Innovation spreads by word of mouth. It’s the stories that everyone remembers. We recommend formalizing a managed process for capturing and sharing customer-related stories. The learning that results from listening and sharing your own customer stories will help lead to new insights and innovations. This self-assessment guide will tell you how far along your company is on the road to making customer story-telling part of your corporate culture

In my book, "Outside Innovation: How Your Customers Will Co-Design Your Company’s Future," we specify the five core competencies to master:

  • Story-Telling
  • Community Building
  • Customer Co-Design
  • Open Development
  • Peer Production and Peer Promotion

For each competency, we provide context and a list of activities (methods/behaviors/programs) you should be implementing to reinvent your organizational culture around customer-led innovation. We also provide you with space to complete your self assessment: how well is your organization/division/department/group doing on fulfilling these requirements? We recommend that you identify those activities broken down into three categories (which mirror our Customer Scenario® Mapping methodology):

  • Things “We Can” Do —you already do this activity well.
  • Things “We Will” Do —you have already identified this activity as strategic to your organization, and you have a plan for implementation in place, complete with a budget and delivery date.
  • Things “We Should” Do —you aren’t currently committed to this activity, but you understand that you should investigate it and prioritize its value to your customers and to your organization.

Finally, we provide a place for you to make note of your next steps for each activity. We recommend that you include the name of a person who is to take responsibility for the next action, as well as a target deadline for completion of that action.

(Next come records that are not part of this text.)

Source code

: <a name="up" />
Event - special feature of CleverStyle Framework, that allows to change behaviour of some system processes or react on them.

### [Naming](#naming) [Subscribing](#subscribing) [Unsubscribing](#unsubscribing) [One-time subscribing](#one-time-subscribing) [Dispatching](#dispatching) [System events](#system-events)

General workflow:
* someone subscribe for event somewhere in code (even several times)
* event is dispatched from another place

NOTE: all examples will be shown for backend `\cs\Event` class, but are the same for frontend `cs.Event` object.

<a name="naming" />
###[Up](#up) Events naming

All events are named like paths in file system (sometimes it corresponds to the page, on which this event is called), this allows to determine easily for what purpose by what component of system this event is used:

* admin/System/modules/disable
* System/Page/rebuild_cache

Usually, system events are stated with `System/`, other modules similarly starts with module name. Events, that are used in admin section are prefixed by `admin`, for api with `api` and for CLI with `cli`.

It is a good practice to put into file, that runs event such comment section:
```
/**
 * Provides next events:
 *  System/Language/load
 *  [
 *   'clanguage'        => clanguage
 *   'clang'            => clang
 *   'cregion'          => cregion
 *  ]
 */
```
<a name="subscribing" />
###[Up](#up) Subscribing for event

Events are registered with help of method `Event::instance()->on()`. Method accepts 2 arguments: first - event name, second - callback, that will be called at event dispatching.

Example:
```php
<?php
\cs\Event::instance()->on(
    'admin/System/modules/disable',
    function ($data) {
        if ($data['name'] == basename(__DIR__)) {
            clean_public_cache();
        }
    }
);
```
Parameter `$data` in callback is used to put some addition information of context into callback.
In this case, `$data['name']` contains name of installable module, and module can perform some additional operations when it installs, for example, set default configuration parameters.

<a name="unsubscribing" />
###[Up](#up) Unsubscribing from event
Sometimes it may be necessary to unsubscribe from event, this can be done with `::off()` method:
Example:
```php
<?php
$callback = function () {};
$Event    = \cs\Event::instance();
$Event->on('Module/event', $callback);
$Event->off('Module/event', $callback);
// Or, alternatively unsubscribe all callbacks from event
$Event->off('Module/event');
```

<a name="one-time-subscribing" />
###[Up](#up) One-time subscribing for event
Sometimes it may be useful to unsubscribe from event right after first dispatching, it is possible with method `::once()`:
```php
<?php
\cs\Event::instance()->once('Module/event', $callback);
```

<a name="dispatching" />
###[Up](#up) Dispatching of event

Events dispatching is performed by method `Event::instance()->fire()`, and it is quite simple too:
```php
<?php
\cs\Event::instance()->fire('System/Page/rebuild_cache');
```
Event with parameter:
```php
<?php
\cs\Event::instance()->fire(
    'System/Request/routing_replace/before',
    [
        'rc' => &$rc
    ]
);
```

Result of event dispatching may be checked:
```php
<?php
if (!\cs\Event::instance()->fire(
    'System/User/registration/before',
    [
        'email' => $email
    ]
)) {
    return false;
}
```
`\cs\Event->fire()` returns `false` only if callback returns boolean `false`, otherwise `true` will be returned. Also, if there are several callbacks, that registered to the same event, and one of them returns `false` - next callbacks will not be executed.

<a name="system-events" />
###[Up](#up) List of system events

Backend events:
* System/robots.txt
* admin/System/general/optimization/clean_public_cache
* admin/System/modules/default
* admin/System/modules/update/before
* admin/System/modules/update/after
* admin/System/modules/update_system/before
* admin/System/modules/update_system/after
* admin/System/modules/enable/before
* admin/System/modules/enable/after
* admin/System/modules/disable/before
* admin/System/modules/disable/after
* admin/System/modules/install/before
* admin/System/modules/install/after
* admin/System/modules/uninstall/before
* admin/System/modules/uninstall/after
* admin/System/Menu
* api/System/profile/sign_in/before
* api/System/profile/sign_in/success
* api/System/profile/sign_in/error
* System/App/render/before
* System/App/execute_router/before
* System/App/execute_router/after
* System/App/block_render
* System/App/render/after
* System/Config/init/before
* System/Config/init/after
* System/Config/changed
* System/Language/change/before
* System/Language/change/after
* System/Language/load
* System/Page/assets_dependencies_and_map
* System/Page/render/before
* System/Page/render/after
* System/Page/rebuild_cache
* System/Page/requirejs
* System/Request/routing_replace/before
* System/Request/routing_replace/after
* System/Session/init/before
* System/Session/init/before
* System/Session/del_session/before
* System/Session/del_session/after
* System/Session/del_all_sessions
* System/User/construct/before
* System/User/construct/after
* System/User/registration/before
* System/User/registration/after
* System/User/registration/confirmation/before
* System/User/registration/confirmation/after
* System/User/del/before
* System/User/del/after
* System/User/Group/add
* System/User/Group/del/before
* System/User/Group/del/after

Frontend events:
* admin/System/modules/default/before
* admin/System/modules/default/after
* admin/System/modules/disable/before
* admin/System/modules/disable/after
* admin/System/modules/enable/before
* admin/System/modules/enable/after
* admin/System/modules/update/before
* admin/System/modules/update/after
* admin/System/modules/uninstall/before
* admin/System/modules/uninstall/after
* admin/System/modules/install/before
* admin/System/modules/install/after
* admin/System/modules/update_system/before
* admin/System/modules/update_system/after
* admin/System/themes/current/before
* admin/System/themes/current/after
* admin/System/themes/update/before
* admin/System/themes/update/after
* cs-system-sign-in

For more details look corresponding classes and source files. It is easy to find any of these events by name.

COMPETENCY 1: Story-Telling

Innovation spreads by word of mouth. The stories are what everyone remembers. So you should make customer story-telling part of your company’s culture. Encourage everyone to tell stories about customers, about the situations that customers are in, about the ideas that customers have, about the problems they’ve encountered, and the inventive ways in which they (and you) solved those problems. Celebrate customers’ inventiveness. And, remember, stories can be told in written words, pictures, video, spoken or even sung, and, often most effectively, through a combination of media. You may already be capturing case studies--how customers have used your products or services and received benefits. Now, push the envelope further and elicit and celebrate examples of the NEW and UNUSUAL things that customers have done.

Companies that recognize the importance of customer innovation share relevant stories whenever and wherever possible. For example, posted on the walls of the AXE brand room at Unilever headquarters, you see great examples of customers’ inventiveness in the techniques these guys have used to “get the girl.” At every sales meeting at National Instruments, sales reps outdo one another telling stories about the weird and wonderful things customers have done with their products. LEGO celebrates customers’ creations on its Web site and in its meeting rooms with pictures of customers and their creations.

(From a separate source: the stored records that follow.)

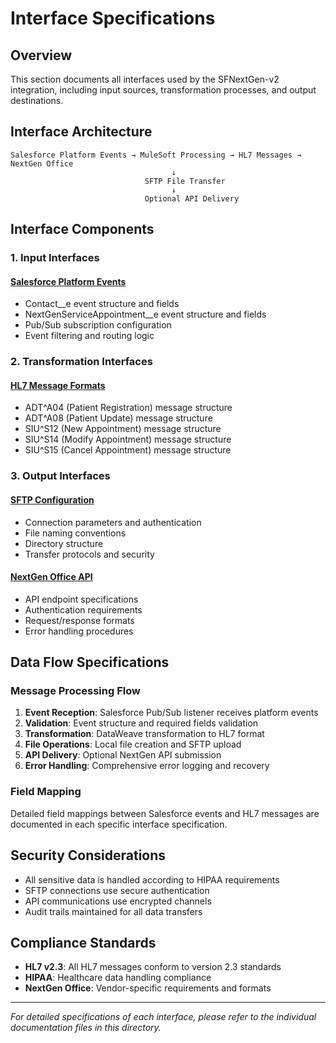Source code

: # Interface Specifications

## Overview

This section documents all interfaces used by the SFNextGen-v2 integration, including input sources, transformation processes, and output destinations.

## Interface Architecture

```
Salesforce Platform Events → MuleSoft Processing → HL7 Messages → NextGen Office
                                    ↓
                              SFTP File Transfer
                                    ↓
                              Optional API Delivery
```

## Interface Components

### 1. Input Interfaces

#### [Salesforce Platform Events](./salesforce-events.md)
- Contact__e event structure and fields
- NextGenServiceAppointment__e event structure and fields
- Pub/Sub subscription configuration
- Event filtering and routing logic

### 2. Transformation Interfaces

#### [HL7 Message Formats](./hl7-messages.md)
- ADT^A04 (Patient Registration) message structure
- ADT^A08 (Patient Update) message structure
- SIU^S12 (New Appointment) message structure
- SIU^S14 (Modify Appointment) message structure
- SIU^S15 (Cancel Appointment) message structure

### 3. Output Interfaces

#### [SFTP Configuration](./sftp-interface.md)
- Connection parameters and authentication
- File naming conventions
- Directory structure
- Transfer protocols and security

#### [NextGen Office API](./nextgen-api.md)
- API endpoint specifications
- Authentication requirements
- Request/response formats
- Error handling procedures

## Data Flow Specifications

### Message Processing Flow

1. **Event Reception**: Salesforce Pub/Sub listener receives platform events
2. **Validation**: Event structure and required fields validation
3. **Transformation**: DataWeave transformation to HL7 format
4. **File Operations**: Local file creation and SFTP upload
5. **API Delivery**: Optional NextGen API submission
6. **Error Handling**: Comprehensive error logging and recovery

### Field Mapping

Detailed field mappings between Salesforce events and HL7 messages are documented in each specific interface specification.

## Security Considerations

- All sensitive data is handled according to HIPAA requirements
- SFTP connections use secure authentication
- API communications use encrypted channels
- Audit trails maintained for all data transfers

## Compliance Standards

- **HL7 v2.3**: All HL7 messages conform to version 2.3 standards
- **HIPAA**: Healthcare data handling compliance
- **NextGen Office**: Vendor-specific requirements and formats

---

*For detailed specifications of each interface, please refer to the individual documentation files in this directory.*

So make sure that you have a great process in place for communicating and celebrating customers’ innovations. Tetra Pak, a manufacturer of packaging equipment and supplies for the beverage and food industry, has global story-telling down to an art form. For example, when a Spanish food manufacturer began packaging olive oil in light-proof cardboard containers, within 24 hours, Tetra Pak’s sales teams in China, Thailand, Chile, and Argentina were making presentations to their customers in those countries about this new cost-effective approach to packaging and distributing olive oil. You should make sure your customer innovation grapevine works as quickly.


Please download the PDF to see the table.

Where to Go from Here?

If your company already has a story-telling culture, you’re ahead of the game. You should further formalize the story-telling through a managed process for capturing and sharing customer-related stories. Find formal time to swap customers’ stories, and measure the success of the stories by the amount of laughter, identification with what’s being told, and the number of ideas that spring up after hearing the stories. Be sure to take the time to discuss the stories you share at these meetings. You’ll be surprised at the insights and breakthrough thinking that can result. Your customers’ stories are also the best way to get new people up to speed and to create a shared culture and value system.

If you don’t yet include customer story-telling as part of your organization’s standard operating procedure, start by identifying the great story-tellers within the company--you know who they are--and invite them to share their customer stories at a company function. Demonstrate to others how valuable you find their stories, and encourage others to submit stories for presentation at other events. Eventually, telling customer innovation stories will become ...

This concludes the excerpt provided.